Scientists use a special microscope to shoot electrons through frozen samples in cryo-EM. This makes thousands of pictures of the molecules in the sample, like proteins. These pictures show the molecules in the sample, like many 2D photos taken from different sides. Computers then put all these photos together to make a 3D picture. They figure out which part is the molecule and which is just the background, giving a precise 3D image.

But for really tiny proteins, they’re so small that it’s hard to tell how they’re sitting in the pictures. This means the images could be clearer.

In the past, scientists tried to solve this problem by sticking small molecules onto more considerable supports. However, these attempts didn’t work well because if the small molecules were too flexible, they stuck out in different ways, causing the pictures to be blurry.

Todd Yeates, a professor at UCLA, explained that “The blurriness happened because the computer couldn’t figure out the right way the molecules were facing.”

In the new study, the scientists made a scaffold with tripod-like parts that grab onto the proteins and keep them still. This helped create clearer pictures.

Roger Castells-Graells, a researcher at UCLA, mentioned that they tried different shapes for the scaffold before settling on the one with tripod-shaped parts.

The researchers initially tried a scaffold with one protrusion sticking out, but it didn’t work well. They then created a new scaffold with tripod-like protrusions that point toward each other in three groups, like tripods, to hold the protein firmly.

They tested this scaffold on a protein called KRAS, which is involved in many cancers. Pharmaceutical researchers are interested in KRAS because finding specific spots on the protein related to its cancer-causing abilities could help design drugs to treat cancer.

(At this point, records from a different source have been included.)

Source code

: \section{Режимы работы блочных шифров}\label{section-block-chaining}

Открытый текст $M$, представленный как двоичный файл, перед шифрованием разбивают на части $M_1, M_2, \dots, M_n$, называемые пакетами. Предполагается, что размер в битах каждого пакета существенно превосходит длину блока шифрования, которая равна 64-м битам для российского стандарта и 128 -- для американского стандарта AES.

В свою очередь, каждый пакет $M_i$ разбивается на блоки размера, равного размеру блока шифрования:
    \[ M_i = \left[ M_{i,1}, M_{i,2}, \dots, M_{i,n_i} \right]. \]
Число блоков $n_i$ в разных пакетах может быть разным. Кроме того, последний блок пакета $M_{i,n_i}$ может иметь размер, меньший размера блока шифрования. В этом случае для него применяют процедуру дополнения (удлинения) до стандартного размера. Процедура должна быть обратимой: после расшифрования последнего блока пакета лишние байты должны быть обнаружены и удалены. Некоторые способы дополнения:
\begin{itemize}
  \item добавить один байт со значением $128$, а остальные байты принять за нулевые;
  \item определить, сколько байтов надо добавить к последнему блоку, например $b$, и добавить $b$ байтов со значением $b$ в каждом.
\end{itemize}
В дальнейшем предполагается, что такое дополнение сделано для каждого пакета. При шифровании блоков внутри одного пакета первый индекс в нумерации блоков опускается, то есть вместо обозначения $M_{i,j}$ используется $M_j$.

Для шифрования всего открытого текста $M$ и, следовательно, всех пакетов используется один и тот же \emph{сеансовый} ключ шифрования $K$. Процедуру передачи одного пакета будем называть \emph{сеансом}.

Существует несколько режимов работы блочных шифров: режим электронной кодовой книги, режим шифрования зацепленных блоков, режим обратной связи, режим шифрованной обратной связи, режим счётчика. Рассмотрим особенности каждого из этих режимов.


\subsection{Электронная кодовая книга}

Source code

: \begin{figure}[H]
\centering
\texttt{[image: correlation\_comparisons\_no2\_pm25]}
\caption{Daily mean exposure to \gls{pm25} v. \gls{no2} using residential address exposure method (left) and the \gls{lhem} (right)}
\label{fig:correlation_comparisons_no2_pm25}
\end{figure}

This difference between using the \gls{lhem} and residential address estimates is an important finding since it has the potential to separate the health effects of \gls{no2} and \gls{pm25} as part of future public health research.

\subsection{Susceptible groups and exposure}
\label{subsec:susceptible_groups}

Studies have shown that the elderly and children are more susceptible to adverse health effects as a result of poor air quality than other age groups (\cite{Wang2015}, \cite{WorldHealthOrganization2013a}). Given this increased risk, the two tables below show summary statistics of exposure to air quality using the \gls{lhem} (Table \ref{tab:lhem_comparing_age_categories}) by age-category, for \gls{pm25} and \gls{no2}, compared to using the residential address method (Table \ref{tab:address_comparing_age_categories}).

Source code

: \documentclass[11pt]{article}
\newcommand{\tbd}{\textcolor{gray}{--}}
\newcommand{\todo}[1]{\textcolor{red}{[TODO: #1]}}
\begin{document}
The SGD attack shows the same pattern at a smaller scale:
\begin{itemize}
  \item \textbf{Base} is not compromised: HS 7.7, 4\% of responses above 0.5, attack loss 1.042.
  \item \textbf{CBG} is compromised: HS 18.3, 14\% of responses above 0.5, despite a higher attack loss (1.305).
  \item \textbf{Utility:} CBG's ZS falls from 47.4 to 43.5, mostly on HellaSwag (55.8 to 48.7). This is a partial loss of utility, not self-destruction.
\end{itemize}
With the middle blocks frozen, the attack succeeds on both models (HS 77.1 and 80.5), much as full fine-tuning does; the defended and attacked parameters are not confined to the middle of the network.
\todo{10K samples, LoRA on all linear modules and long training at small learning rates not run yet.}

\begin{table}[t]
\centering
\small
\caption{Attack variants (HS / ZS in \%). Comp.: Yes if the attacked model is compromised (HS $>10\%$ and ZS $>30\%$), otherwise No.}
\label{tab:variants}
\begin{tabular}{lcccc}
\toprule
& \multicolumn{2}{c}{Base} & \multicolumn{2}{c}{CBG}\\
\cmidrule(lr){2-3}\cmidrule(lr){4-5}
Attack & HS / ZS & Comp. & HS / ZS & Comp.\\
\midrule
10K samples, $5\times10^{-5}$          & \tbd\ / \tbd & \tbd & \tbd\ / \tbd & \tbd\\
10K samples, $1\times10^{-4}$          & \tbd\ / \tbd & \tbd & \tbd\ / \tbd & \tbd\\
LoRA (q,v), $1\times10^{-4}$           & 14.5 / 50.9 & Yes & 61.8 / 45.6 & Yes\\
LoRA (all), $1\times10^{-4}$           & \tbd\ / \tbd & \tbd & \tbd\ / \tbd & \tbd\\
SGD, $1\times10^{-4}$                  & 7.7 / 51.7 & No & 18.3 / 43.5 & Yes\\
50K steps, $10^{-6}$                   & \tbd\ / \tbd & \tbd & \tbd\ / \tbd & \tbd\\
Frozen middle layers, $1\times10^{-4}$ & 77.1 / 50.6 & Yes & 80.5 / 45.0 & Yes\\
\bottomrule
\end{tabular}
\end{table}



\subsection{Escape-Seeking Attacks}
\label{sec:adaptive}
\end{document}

Image showing An electron microscope image of scaffolds attached to the protein KRAS (background). The left circle highlights one imaging scaffold, the second displays the 3D structure of the imaging scaffold bound to KRAS, and the third shows a close-up of KRAS attached to the cancer drug AMG510..
An electron microscope image of scaffolds attached to the protein KRAS (background). The left circle highlights one imaging scaffold, the second displays the 3D structure of the imaging scaffold bound to KRAS, and the third shows a close-up of KRAS attached to the cancer drug AMG510.Credit: Roger Castells-Graells/UCLA

Using their new scaffold with cryo-EM, the UCLA-led team saw the atomic structure of KRAS when it was connected to a drug being studied for lung cancer treatment. This showed that their method can help understand how drugs interact with proteins like KRAS, potentially leading to better medicines.

Castells-Graells said, “The potential applications for the new advance don’t stop with cancer drugs. “Our modular scaffold can be assembled in any configuration to capture and hold all small protein molecules.”

The UCLA-led team’s essential improvement to cryo-EM technology represents a significant milestone in structural biology and scientific imaging. Their achievement in visualizing small therapeutic protein targets at 3 Å resolution is a testament to the power of innovation and collaboration in pushing the boundaries of scientific discovery. This breakthrough promises to revolutionize drug development and our understanding of complex biological systems, further solidifying Cryo-EM’s place as an invaluable tool in modern research.

Journal Reference:

  1. Roger Castells-Graells, Kyle Meador, et al., Cryo-EM structure determination of small therapeutic protein targets at 3 Å-resolution using a rigid imaging scaffold. Proceedings of the National Academy of Sciences. DOI: 10.1073/pnas.2305494120.